There’s a great soap opera story unfolding this week.

It’s got friendship and betrayal, crime and lies, and now even spouses are involved. It’s being broadcast on TV, but the characters are real people. You can catch the proceedings on C-SPAN, since it’s taking place in the halls of the United States Congress. When it’s done, the final chapter in the book of Roger Clemens may be written.

Though I don’t envy the man in such a hot seat, I wish for the opportunity to have one thing he may lose this week. And I don’t mean a shot at the Hall of Fame.

The full story has two main characters. Along with Clemens is Andy Pettitte, his former teammate in New York and Houston, his protégé and his best friend. Thanks in part to Pettitte, things look bad for Clemens. His former trainer accused both men of using steroids and human growth hormone. Pettitte admitted the accusation against him was true. Then, under oath, he admitted to speaking with Clemens years ago about using the drugs. To defend his name, Clemens has claimed that neither the drug use nor the conversations ever happened. It was his wife, he says, who took human growth hormone. Explaining why he and Pettitte have given contradicting information under oath, Clemens says his old teammate “misremembers” conversations they had.

The most powerful part of this story is not the All-Star pitcher defending himself in front of Congress, but the relationship between two friends. Forget everything else — this is a story about Andy and Roger. Their friendship, once rock-solid, is facing its darkest day.

Will it emerge stronger, or will it become a part of history? And what good is loyalty? How important is truth? What does it mean to be a teammate?

Clemens and Pettitte weren’t just teammates. When Clemens joined Pettitte on the Yankees in 1999, the two quickly became the best of friends. They trained together, sat together in the dugout and flew home to Texas together, each seemingly never leaving the other’s side. When Pettitte signed with the Astros in 2004, Clemens followed. In 2007, both moved back to New York to rejoin the Yankees.

It was a match made in baseball heaven.

It wasn’t just a friendship. Clemens was the old veteran, the future Hall of Famer who had won five Cy Young Awards before coming to the Yankees. Pettitte was the quiet and serious kid who worked hard and never expected more than he got. When the two paired up, Clemens became Pettitte’s mentor, the model for the younger pitcher to follow. Pettitte seemed to idolize his friend, and Clemens fed off the appreciation and the responsibility.

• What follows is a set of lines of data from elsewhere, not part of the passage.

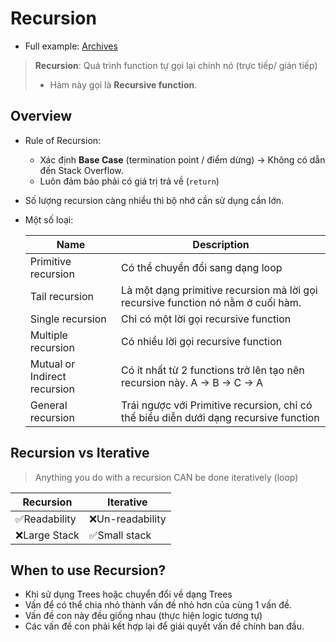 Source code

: # Recursion

- Full example: [Archives](archives/)

> **Recursion**: Quá trình function tự gọi lại chính nó (trực tiếp/ gián tiếp)
>
> - Hàm này gọi là **Recursive function**.

## Overview

- Rule of Recursion:
  - Xác định **Base Case** (termination point / điểm dừng) → Không có dẫn đến Stack Overflow.
  - Luôn đảm bảo phải có giá trị trả về (`return`)
- Số lượng recursion càng nhiều thì bộ nhớ cần sử dụng cần lớn.
- Một số loại:

  | Name                         | Description                                                                           |
  | ---------------------------- | ------------------------------------------------------------------------------------- |
  | Primitive recursion          | Có thể chuyển đổi sang dạng loop                                                      |
  | Tail recursion               | Là một dạng primitive recursion mà lời gọi recursive function nó nằm ở cuối hàm.      |
  | Single recursion             | Chỉ có một lời gọi recursive function                                                 |
  | Multiple recursion           | Có nhiều lời gọi recursive function                                                   |
  | Mutual or Indirect recursion | Có ít nhất từ 2 functions trở lên tạo nên recursion này. A -> B -> C → A              |
  | General recursion            | Trái ngược với Primitive recursion, chỉ có thể biểu diễn dưới dạng recursive function |

## Recursion vs Iterative

> Anything you do with a recursion CAN be done iteratively (loop)

| Recursion    | Iterative       |
| ------------ | --------------- |
| ✅Readability | ❌Un-readability |
| ❌Large Stack | ✅Small stack    |

## When to use Recursion?

- Khi sử dụng Trees hoặc chuyển đổi về dạng Trees
- Vấn để có thể chia nhỏ thành vấn đề nhỏ hơn của cùng 1 vấn đề.
- Vấn đề con này đều giống nhau (thực hiện logic tương tự)
- Các vấn đề con phải kết hợp lại để giái quyết vấn đề chính ban đầu.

But they were each adults, and they made decisions for themselves. Pettitte decided to use human growth hormone briefly to recover from injuries, later swearing off the supplement. Clemens may have used the same substance and others far more extensively, though he denies it. Now, the friendship between the two is being used against them.

“Andy Pettitte is my friend,” Clemens told members of Congress yesterday. “He was my friend before this, he will be my friend after this, and, again, I think Andy has misheard.”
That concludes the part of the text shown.